Good point about double paying for storage. There's a long migration problem here to clean up. Most of my buckets have some frequently and some very infrequently accessed objects. To address this, there needs to be some sort of an active migration tool? Does R2 have this built in?
I’m not sure exactly what you mean by active migration tool, but my understanding is that they copy objects from s3 to r2 on the first request. So if you have infrequently accessed objects they won’t be copied and you won’t be double paying storage until it’s first requested.
Just an idea, maybe the first fetch from S3 should be allowed by R2 do delete the original object from S3 too, so that eventually we're only left with two mutually exclusive sets of files (and no double storage)
I thought about that too. It's could be a good solution because the challenge otherwise is going to be listing all objects in the bucket and comparing to what's in the R2 bucket, right?

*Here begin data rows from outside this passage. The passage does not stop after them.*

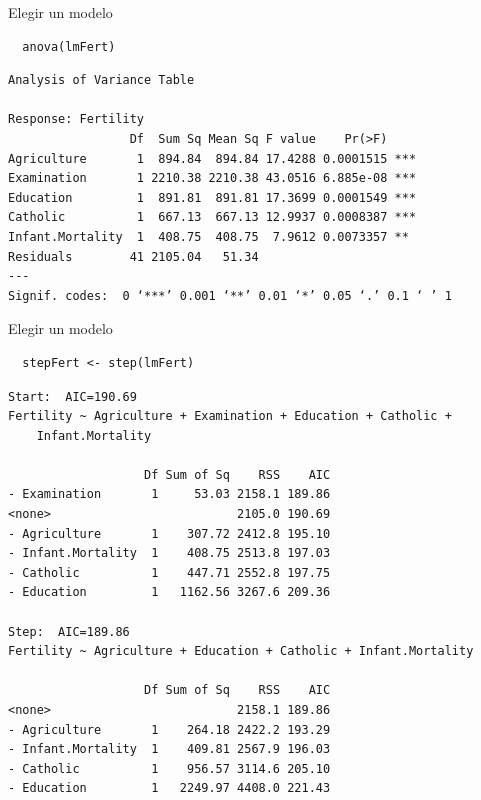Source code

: \documentclass[xcolor={usenames,svgnames,dvipsnames}]{beamer}
\begin{document}
\begin{frame}[fragile,label=sec-3-10]{Elegir un modelo}
 \lstset{language=R,label= ,caption= ,numbers=none}
\begin{lstlisting}
  anova(lmFert)
\end{lstlisting}

\begin{verbatim}
Analysis of Variance Table

Response: Fertility
                 Df  Sum Sq Mean Sq F value    Pr(>F)    
Agriculture       1  894.84  894.84 17.4288 0.0001515 ***
Examination       1 2210.38 2210.38 43.0516 6.885e-08 ***
Education         1  891.81  891.81 17.3699 0.0001549 ***
Catholic          1  667.13  667.13 12.9937 0.0008387 ***
Infant.Mortality  1  408.75  408.75  7.9612 0.0073357 ** 
Residuals        41 2105.04   51.34                      
---
Signif. codes:  0 ‘***’ 0.001 ‘**’ 0.01 ‘*’ 0.05 ‘.’ 0.1 ‘ ’ 1
\end{verbatim}
\end{frame}

\begin{frame}[fragile,label=sec-3-11]{Elegir un modelo}
 \lstset{language=R,label= ,caption= ,numbers=none}
\begin{lstlisting}
  stepFert <- step(lmFert)
\end{lstlisting}

\begin{verbatim}
Start:  AIC=190.69
Fertility ~ Agriculture + Examination + Education + Catholic + 
    Infant.Mortality

                   Df Sum of Sq    RSS    AIC
- Examination       1     53.03 2158.1 189.86
<none>                          2105.0 190.69
- Agriculture       1    307.72 2412.8 195.10
- Infant.Mortality  1    408.75 2513.8 197.03
- Catholic          1    447.71 2552.8 197.75
- Education         1   1162.56 3267.6 209.36

Step:  AIC=189.86
Fertility ~ Agriculture + Education + Catholic + Infant.Mortality

                   Df Sum of Sq    RSS    AIC
<none>                          2158.1 189.86
- Agriculture       1    264.18 2422.2 193.29
- Infant.Mortality  1    409.81 2567.9 196.03
- Catholic          1    956.57 3114.6 205.10
- Education         1   2249.97 4408.0 221.43
\end{verbatim}
\end{frame}
\end{document}
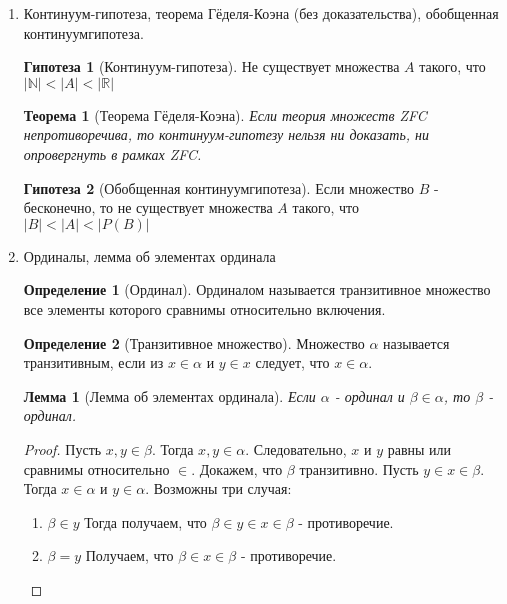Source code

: \documentclass[a4paper]{article}
\newtheorem*{theorem*}{Теорема}
\newtheorem*{lemma*}{Лемма}
\theoremstyle{definition}
\newtheorem*{definition*}{Определение}
\newtheorem*{hypo}{Гипотеза}
\begin{document}
\begin{enumerate}
\begin{proof}
\begin{itemize}
        \end{itemize}
       \end{proof}
 \item Континуум-гипотеза, теорема Гёделя-Коэна (без доказательства), обобщенная континуумгипотеза.
       \begin{hypo}[Континуум-гипотеза] Не существует множества $A$ такого, что\\
        $\left | \mathbb{N} \right | < \left | A \right | < \left | \mathbb{R} \right |$
       \end{hypo}
       \begin{theorem*}[Теорема Гёделя-Коэна]
        Если теория множеств ZFC непротиворечива, то континуум-гипотезу нельзя ни доказать, ни опровергнуть в рамках ZFC.
       \end{theorem*}
       \begin{hypo}[Обобщенная континуумгипотеза]
        Если множество $B$ - бесконечно, то не существует множества $A$ такого, что\\ $\left | B \right | < \left | A \right | < \left | P(B) \right |$
       \end{hypo}
 \item Ординалы, лемма об элементах ординала
       \begin{definition*}[Ординал]
        Ординалом называется транзитивное множество все элементы которого сравнимы относительно включения.
       \end{definition*}
       \begin{definition*}[Транзитивное множество]
        Множество $\alpha$ называется транзитивным, если из $x \in \alpha $ и $y \in x $ следует, что  $x \in \alpha $.
       \end{definition*}
       \begin{lemma*}[Лемма об элементах ординала]
        Если $\alpha$ - ординал и $\beta \in \alpha$, то $\beta$ - ординал.
       \end{lemma*}
       \begin{proof}
        Пусть $x,y\in \beta$. Тогда $x,y\in \alpha$. Следовательно, $x$ и $y$ равны или сравнимы относительно $\in$. Докажем, что $\beta$ транзитивно. Пусть $y \in x \in \beta$. Тогда $x \in \alpha$ и $y \in \alpha$. Возможны три случая:
        \begin{enumerate}
         \item $\beta \in y$ Тогда получаем, что $\beta \in y \in x \in \beta$ - противоречие.
         \item $\beta = y$ Получаем, что $\beta \in x \in \beta$ - противоречие.

\end{enumerate}
\end{proof}
\end{enumerate}
\end{document}
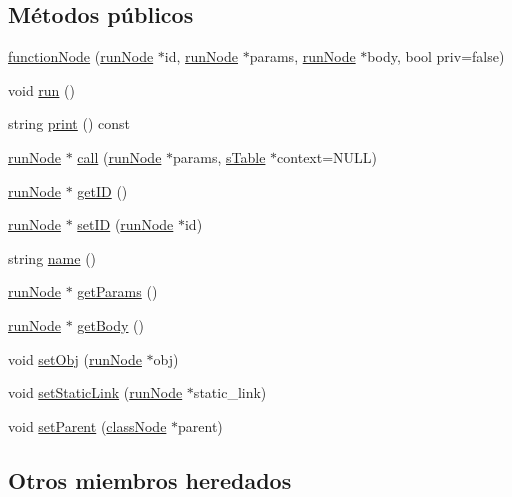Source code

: \subsection*{Métodos públicos}
\begin{DoxyCompactItemize}
\item 
\hyperlink{classfunctionNode_a0e21e8443c73a4276be01ac9a6d57044}{function\-Node} (\hyperlink{classrunNode}{run\-Node} $\ast$id, \hyperlink{classrunNode}{run\-Node} $\ast$params, \hyperlink{classrunNode}{run\-Node} $\ast$body, bool priv=false)
\item 
void \hyperlink{classfunctionNode_acfd33517bb4dfab471fe0d1ec72ffb11}{run} ()
\item 
string \hyperlink{classfunctionNode_ac6aa475befa6f47e952f62498bc2f281}{print} () const 
\item 
\hyperlink{classrunNode}{run\-Node} $\ast$ \hyperlink{classfunctionNode_a0913005fb75aeddbdfbbae42cbff5144}{call} (\hyperlink{classrunNode}{run\-Node} $\ast$params, \hyperlink{classsTable}{s\-Table} $\ast$context=N\-U\-L\-L)
\item 
\hyperlink{classrunNode}{run\-Node} $\ast$ \hyperlink{classfunctionNode_a63cc8e4df75714b2119e19a97bddf6c0}{get\-I\-D} ()
\item 
\hyperlink{classrunNode}{run\-Node} $\ast$ \hyperlink{classfunctionNode_a7833ab934ebe4b4778cbeca42a14db29}{set\-I\-D} (\hyperlink{classrunNode}{run\-Node} $\ast$id)
\item 
string \hyperlink{classfunctionNode_a43185069f96043c02d1abeabc180136b}{name} ()
\item 
\hyperlink{classrunNode}{run\-Node} $\ast$ \hyperlink{classfunctionNode_a6cf11701b16c963ceb3f19414ab4a9c4}{get\-Params} ()
\item 
\hyperlink{classrunNode}{run\-Node} $\ast$ \hyperlink{classfunctionNode_abbd9f7f09e5c77af6235ac28d4c04a0e}{get\-Body} ()
\item 
void \hyperlink{classfunctionNode_aa729a39e2117eda4ab538da400bad7fc}{set\-Obj} (\hyperlink{classrunNode}{run\-Node} $\ast$obj)
\item 
void \hyperlink{classfunctionNode_a8ea36d3033eb1355e82f68c2770764b8}{set\-Static\-Link} (\hyperlink{classrunNode}{run\-Node} $\ast$static\-\_\-link)
\item 
void \hyperlink{classfunctionNode_abb3ca7cfcc00da1e41f68b564e6bd67a}{set\-Parent} (\hyperlink{classclassNode}{class\-Node} $\ast$parent)
\end{DoxyCompactItemize}
\subsection*{Otros miembros heredados}


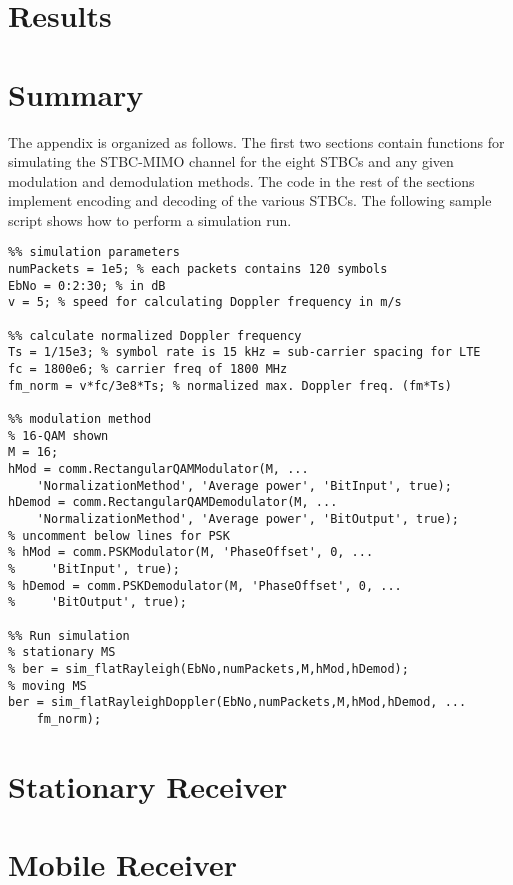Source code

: \documentclass[12pt,onecolumn]{IEEEtran}
\begin{document}
\section{Results}


\section{Summary}




\appendix

The appendix is organized as follows. The first two sections contain functions for simulating the STBC-MIMO channel for the eight STBCs and any given modulation and demodulation methods. The code in the rest of the sections implement encoding and decoding of the various STBCs. The following sample script shows how to perform a simulation run.

\begin{lstlisting}
%% simulation parameters
numPackets = 1e5; % each packets contains 120 symbols
EbNo = 0:2:30; % in dB
v = 5; % speed for calculating Doppler frequency in m/s

%% calculate normalized Doppler frequency
Ts = 1/15e3; % symbol rate is 15 kHz = sub-carrier spacing for LTE
fc = 1800e6; % carrier freq of 1800 MHz
fm_norm = v*fc/3e8*Ts; % normalized max. Doppler freq. (fm*Ts)

%% modulation method
% 16-QAM shown
M = 16;
hMod = comm.RectangularQAMModulator(M, ...
    'NormalizationMethod', 'Average power', 'BitInput', true);
hDemod = comm.RectangularQAMDemodulator(M, ...
    'NormalizationMethod', 'Average power', 'BitOutput', true);
% uncomment below lines for PSK
% hMod = comm.PSKModulator(M, 'PhaseOffset', 0, ...
%     'BitInput', true);
% hDemod = comm.PSKDemodulator(M, 'PhaseOffset', 0, ...
%     'BitOutput', true);

%% Run simulation
% stationary MS
% ber = sim_flatRayleigh(EbNo,numPackets,M,hMod,hDemod);
% moving MS
ber = sim_flatRayleighDoppler(EbNo,numPackets,M,hMod,hDemod, ...
    fm_norm);
\end{lstlisting}

\appendices

\section{Stationary Receiver}

\section{Mobile Receiver}

\end{document}
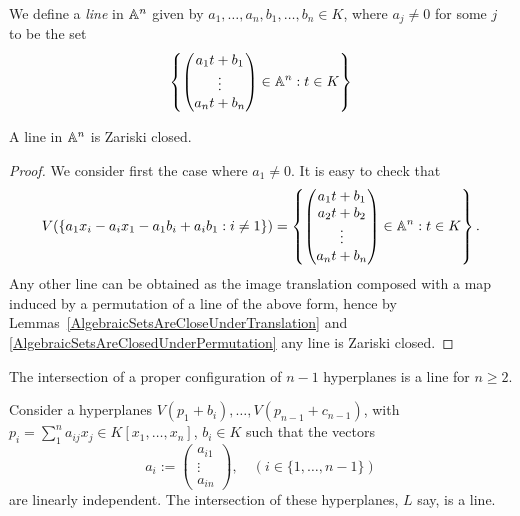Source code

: \begin{definition}\label{GeneralDefinitionOfALine}
    We define a \textit{line} in $\mathbb{A}^n$ given by $a_1,\dots,a_n,b_1,\dots,b_n\in K$, where $a_j \neq 0$ for some $j$ to be the set 
    $$\left\{ \begin{pmatrix} a_1t + b_1\\ \vdots \\ a_nt+b_n \end{pmatrix}\in\mathbb{A}^n : t \in K \right\}$$
\end{definition}
\begin{lemma}\label{LineIsZariskiClosed}
    A line in $\mathbb{A}^n$ is Zariski closed. 
\end{lemma}
\begin{proof}
    We consider first the case where $a_1\neq0$. It is easy to check that 
    $$V(\{a_1x_i - a_ix_1-a_1b_i+a_ib_1 : i\neq 1\}) = \left\{ \begin{pmatrix} a_1t+b_1\\ a_2t+b_2\\ \vdots \\ a_nt+b_n \end{pmatrix}\in\mathbb{A}^n : t \in K \right\}.$$
    Any other line can be obtained as the image translation composed with a map induced by a permutation of a line of the above form, hence by Lemmas~\ref{AlgebraicSetsAreCloseUnderTranslation} and \ref{AlgebraicSetsAreClosedUnderPermutation} any line is Zariski closed.
\end{proof}
The intersection of a proper configuration of $n-1$ hyperplanes is a line for $n\geq 2$.
\begin{proposition}
    Consider a hyperplanes $V(p_1+b_i),\dots,V(p_{n-1}+c_{n-1})$, with $p_i = \sum_1^n a_{ij}x_j\in K[x_1,\dots,x_n]$, $b_i\in K$ such that the vectors 
        $$a_i:=\begin{pmatrix}
            a_{i1}\\
            \vdots\\
            a_{in}
        \end{pmatrix}, \quad (i\in \{1,\dots,n-1\}) $$
    are linearly independent. The intersection of these hyperplanes, $L$ say, is a line.     
\end{proposition}
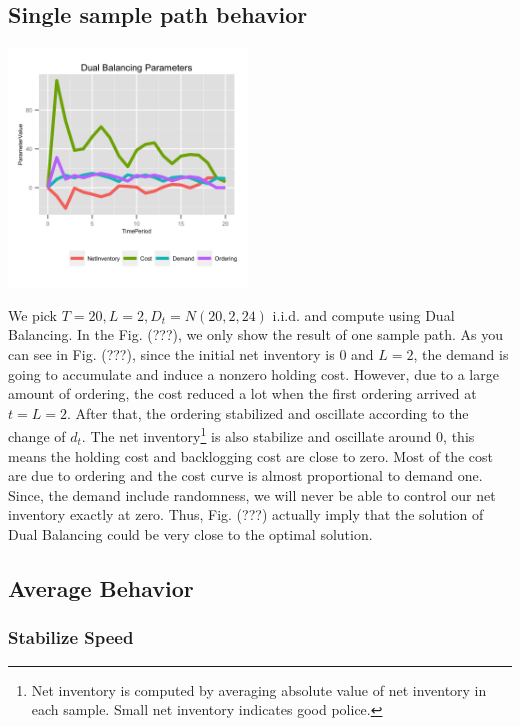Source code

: \documentclass[twoside]{article}
\begin{document}
\begin{multicols}{2}
\subsection{Single sample path behavior}
  \includegraphics[width=2.5in]{figures/DualBalancingParameters.png}

We pick $T=20,L=2,D_t=N(20,2,24)$ i.i.d. and compute using Dual Balancing. In the Fig. (???), we only show the result of one sample path. As you can see in Fig. (???), since the initial net inventory is 0 and $L=2$, the demand is going to accumulate and induce a nonzero holding cost. However, due to a large amount of ordering, the cost reduced a lot when the first ordering arrived at $t=L=2$. After that, the ordering stabilized and oscillate according to the change of $d_t$. The net inventory\footnote{Net inventory is computed by averaging absolute value of net inventory in each sample. Small net inventory indicates good police.} is also stabilize and oscillate around 0, this means the holding cost and backlogging cost are close to zero. Most of the cost are due to ordering and the cost curve is almost proportional to demand one.\\
Since, the demand include randomness, we will never be able to control our net inventory exactly at zero. Thus, Fig. (???) actually imply that the solution of Dual Balancing could be very close to the optimal solution.
\subsection{Average Behavior}

\subsubsection{Stabilize Speed}


\end{multicols}
\end{document}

- Set up SQS to populate with S3 Create events. SQS listeners just make a GET request to R2 for that file.
- Generate S3 events and populate SQS by running List operations or by abusing S3 Lifecycle Management.
- Let it process.
- Switch writes to R2.
This all assumes you can’t delete from S3 till R2 is fully ready. Depending on the application, you could switch over writes to R2 in a different step and also possibly delete the S3 file in the SQS processor.